At 11:03 AM 12/21/00 EST, you wrote:
>I'm curious as to when the question was first asked, because I suspect that
>for a long time it wasn't. The OT descriptions of "the world to come" are
>equally spare, and it's my impression that at least originally one wasn't
>supposed to ask for further information. Not because there was any kind of
>taboo against asking, but because asking is futile. One can't know (the
>knowledge is God's prerogative), although one will learn in due time. It's a
>great contrast to the Christian conception of the afterlife, which is filled
>with much detail drawn from Rev., other texts, and even all those paintings
>of angels with lutes. The Christian approach to the afterlife almost mirrors
>the Western approach to science--that one asks questions, develops theories,
>seeks answers even to questions that may seem unanswerable. The original
>insight--that there are things one simply can't know--recedes farther and
>farther into the distance.
>pat sloane
I am somewhat surprised by your conception of the contrast between OT and
Christian approaches to the afterlife. It is one thing to have apocalyptic
literature or iconographic depictions for the sake of diffusing certain
doctrinal truths to the illiterate; but to say that the Christian
conception is more scientific in the sense that it is inquisitive to the
point of filling in details whereas the Jewish approach would be more
mystical, I think rather this has more to do with the influence of
Aristotielian and Scholastic approaches to theology in Western
Christianity, since among the Orthodox Christians of the East you very
often get this same, "no point asking" approach.

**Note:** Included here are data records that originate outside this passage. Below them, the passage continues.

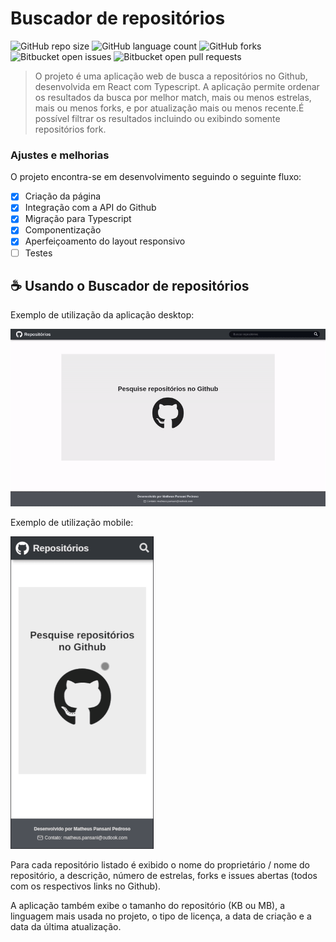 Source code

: # Buscador de repositórios

![GitHub repo size](https://img.shields.io/github/repo-size/comteaga/valinor?style=for-the-badge)
![GitHub language count](https://img.shields.io/github/languages/top/comteaga/valinor?style=for-the-badge)
![GitHub forks](https://img.shields.io/github/forks/comteaga/valinor?style=for-the-badge)
![Bitbucket open issues](https://img.shields.io/github/issues/comteaga/valinor?style=for-the-badge)
![Bitbucket open pull requests](https://img.shields.io/github/issues-pr/comteaga/valinor?style=for-the-badge)

> O projeto é uma aplicação web de busca a repositórios no Github, desenvolvida em React com Typescript. A aplicação permite ordenar os resultados da busca por melhor match, mais ou menos estrelas, mais ou menos forks, e por atualização mais ou menos recente.É possível filtrar os resultados incluindo ou exibindo somente repositórios fork.

### Ajustes e melhorias

O projeto encontra-se em desenvolvimento seguindo o seguinte fluxo:

- [x] Criação da página
- [x] Integração com a API do Github
- [x] Migração para Typescript
- [x] Componentização
- [x] Aperfeiçoamento do layout responsivo
- [ ] Testes

## ☕ Usando o Buscador de repositórios

Exemplo de utilização da aplicação desktop:

<p>
  <img src="src/assets/desktop.gif" width="800px" />
</p>

Exemplo de utilização mobile:

<p>
  <img src="src/assets/mobile.gif" height="500px" />
</p>

Para cada repositório listado é exibido o nome do proprietário / nome do repositório, a descrição, número de estrelas, forks e issues abertas (todos com os respectivos links no Github).

A aplicação também exibe o tamanho do repositório (KB ou MB), a linguagem mais usada no projeto, o tipo de licença, a data de criação e a data da última atualização.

There is a very strong current in Medieval Christian theology, e.g. the
Cloud of the Unknowing, the Ascent of Mt. Carmel, based on St. Paul's "eye
has not seen, ear has not heard nor has it even entered in to the mind of
man ..." which is far more fundamental to Christian Medieval thought in
principle, if not in artistic expression, for the fact that what is
invisible cannot be depicted. Yet this is the common misconception, since
as in recent films such as Black Robes, about the Jesuits in 17th C. New
France, one of the French men is depicted saying, in comparing the
indigenous beliefs with those of the French: "what's more strange, saying
that the afterlife is a place out in the woods or a place where you sit on
a cloud all day gazing at God." -- I can't see how anyone of the period
would have held such a conception of Christian afterlife except the very
illiterate or by way of exaggeration. It is very easy to paint broad
strokes that depict medievals as ignorant or overyly imaginative; but I
think that would be to take the artistic currents as too strongly
indicative of religious conceptions, rather than as an attempt to
concretise many ideas of which were not visualizable. I would grant to the
Medieval as much ability to concieve of incorporeals as the modern, at the
very least; but perhaps even more so.